* [What needs to be done]: Copy nothing but the lines from the opening of the entries through the line that contains "- **Read**: Retrieve", exactly as written. Drop the pictures.

[[ Extracted records, beginning ]]

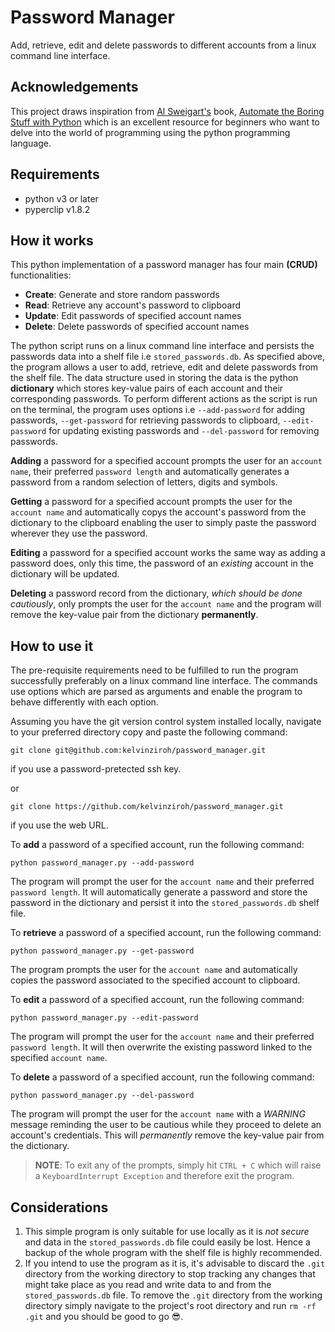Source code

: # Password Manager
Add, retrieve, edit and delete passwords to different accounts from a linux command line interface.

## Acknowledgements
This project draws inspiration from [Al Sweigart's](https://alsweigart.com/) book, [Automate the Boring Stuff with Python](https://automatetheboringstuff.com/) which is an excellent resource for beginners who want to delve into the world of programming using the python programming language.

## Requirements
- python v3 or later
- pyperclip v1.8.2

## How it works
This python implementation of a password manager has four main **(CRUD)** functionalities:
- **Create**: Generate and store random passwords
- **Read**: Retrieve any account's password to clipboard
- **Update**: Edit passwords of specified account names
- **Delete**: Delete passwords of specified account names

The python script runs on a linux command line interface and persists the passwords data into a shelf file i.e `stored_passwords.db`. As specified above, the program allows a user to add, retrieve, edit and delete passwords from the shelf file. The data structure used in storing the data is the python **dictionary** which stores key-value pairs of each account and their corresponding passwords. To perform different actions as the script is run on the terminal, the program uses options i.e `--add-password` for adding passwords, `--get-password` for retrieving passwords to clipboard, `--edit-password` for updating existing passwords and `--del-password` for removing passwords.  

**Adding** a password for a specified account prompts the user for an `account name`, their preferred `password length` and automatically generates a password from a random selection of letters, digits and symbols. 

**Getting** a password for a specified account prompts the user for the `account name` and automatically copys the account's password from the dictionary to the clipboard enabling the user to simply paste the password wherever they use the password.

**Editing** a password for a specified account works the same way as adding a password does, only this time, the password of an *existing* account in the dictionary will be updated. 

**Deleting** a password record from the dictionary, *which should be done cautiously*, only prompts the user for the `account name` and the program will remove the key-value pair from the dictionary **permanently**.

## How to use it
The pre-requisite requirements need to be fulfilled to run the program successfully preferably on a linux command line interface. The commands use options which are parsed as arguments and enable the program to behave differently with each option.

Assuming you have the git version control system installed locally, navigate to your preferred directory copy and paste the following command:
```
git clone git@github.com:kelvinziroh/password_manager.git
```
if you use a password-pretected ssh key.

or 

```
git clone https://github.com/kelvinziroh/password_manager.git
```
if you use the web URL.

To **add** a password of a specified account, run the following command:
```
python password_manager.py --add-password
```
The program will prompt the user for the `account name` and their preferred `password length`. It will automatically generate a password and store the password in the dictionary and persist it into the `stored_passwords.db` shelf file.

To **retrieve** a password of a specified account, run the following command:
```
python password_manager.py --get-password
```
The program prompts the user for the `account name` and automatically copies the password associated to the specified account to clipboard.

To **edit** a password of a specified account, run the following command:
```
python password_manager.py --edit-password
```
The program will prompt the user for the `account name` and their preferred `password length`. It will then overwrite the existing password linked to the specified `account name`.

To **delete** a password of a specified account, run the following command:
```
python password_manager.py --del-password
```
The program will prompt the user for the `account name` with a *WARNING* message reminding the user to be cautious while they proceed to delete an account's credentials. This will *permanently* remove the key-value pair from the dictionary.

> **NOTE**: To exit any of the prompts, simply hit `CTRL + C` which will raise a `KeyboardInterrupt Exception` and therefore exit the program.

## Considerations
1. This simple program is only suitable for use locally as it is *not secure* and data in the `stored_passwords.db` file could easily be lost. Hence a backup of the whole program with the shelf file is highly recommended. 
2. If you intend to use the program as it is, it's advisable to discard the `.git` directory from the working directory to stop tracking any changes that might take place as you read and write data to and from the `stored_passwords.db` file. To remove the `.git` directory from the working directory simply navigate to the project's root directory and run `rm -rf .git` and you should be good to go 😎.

[[ Extracted records, end ]]

* [Solution to this task]:
Source code

: # Password Manager
Add, retrieve, edit and delete passwords to different accounts from a linux command line interface.

## Acknowledgements
This project draws inspiration from [Al Sweigart's](https://alsweigart.com/) book, [Automate the Boring Stuff with Python](https://automatetheboringstuff.com/) which is an excellent resource for beginners who want to delve into the world of programming using the python programming language.

## Requirements
- python v3 or later
- pyperclip v1.8.2

## How it works
This python implementation of a password manager has four main **(CRUD)** functionalities:
- **Create**: Generate and store random passwords
- **Read**: Retrieve any account's password to clipboard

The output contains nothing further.